Work instructions: Pictures excluded, return the lines below from the first through the line holding "There are cases".

Information shown:
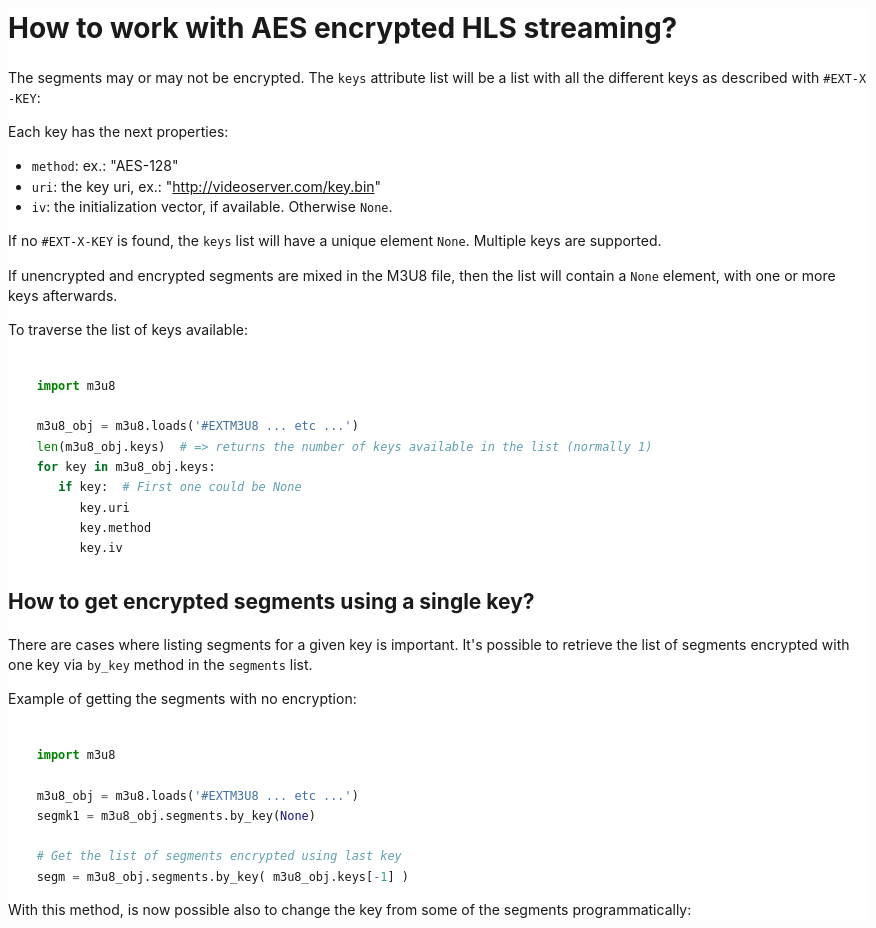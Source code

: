 # How to work with AES encrypted HLS streaming?

The segments may or may not be encrypted. The `keys` attribute list will
be a list  with all the different keys as described with `#EXT-X-KEY`:

Each key has the next properties:

-  `method`: ex.: "AES-128"
-  `uri`: the key uri, ex.: "http://videoserver.com/key.bin"
-  `iv`: the initialization vector, if available. Otherwise `None`.

If no `#EXT-X-KEY` is found, the `keys` list will have a unique element `None`. Multiple keys are supported.

If unencrypted and encrypted segments are mixed in the M3U8 file, then the list will contain a `None` element, with one
or more keys afterwards.

To traverse the list of keys available:

```python

    import m3u8

    m3u8_obj = m3u8.loads('#EXTM3U8 ... etc ...')
    len(m3u8_obj.keys)  # => returns the number of keys available in the list (normally 1)
    for key in m3u8_obj.keys:
       if key:  # First one could be None
          key.uri
          key.method
          key.iv
```

## How to get encrypted segments using a single key?

There are cases where listing segments for a given key is important. It's possible to
retrieve the list of segments encrypted with one key via `by_key` method in the
`segments` list.

Example of getting the segments with no encryption:

```python

    import m3u8

    m3u8_obj = m3u8.loads('#EXTM3U8 ... etc ...')
    segmk1 = m3u8_obj.segments.by_key(None)

    # Get the list of segments encrypted using last key
    segm = m3u8_obj.segments.by_key( m3u8_obj.keys[-1] )
```

With this method, is now possible also to change the key from some of the segments programmatically:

Final answer:
Source code

: # How to work with AES encrypted HLS streaming?

The segments may or may not be encrypted. The `keys` attribute list will
be a list  with all the different keys as described with `#EXT-X-KEY`:

Each key has the next properties:

-  `method`: ex.: "AES-128"
-  `uri`: the key uri, ex.: "http://videoserver.com/key.bin"
-  `iv`: the initialization vector, if available. Otherwise `None`.

If no `#EXT-X-KEY` is found, the `keys` list will have a unique element `None`. Multiple keys are supported.

If unencrypted and encrypted segments are mixed in the M3U8 file, then the list will contain a `None` element, with one
or more keys afterwards.

To traverse the list of keys available:

```python

    import m3u8

    m3u8_obj = m3u8.loads('#EXTM3U8 ... etc ...')
    len(m3u8_obj.keys)  # => returns the number of keys available in the list (normally 1)
    for key in m3u8_obj.keys:
       if key:  # First one could be None
          key.uri
          key.method
          key.iv
```

## How to get encrypted segments using a single key?

There are cases where listing segments for a given key is important. It's possible to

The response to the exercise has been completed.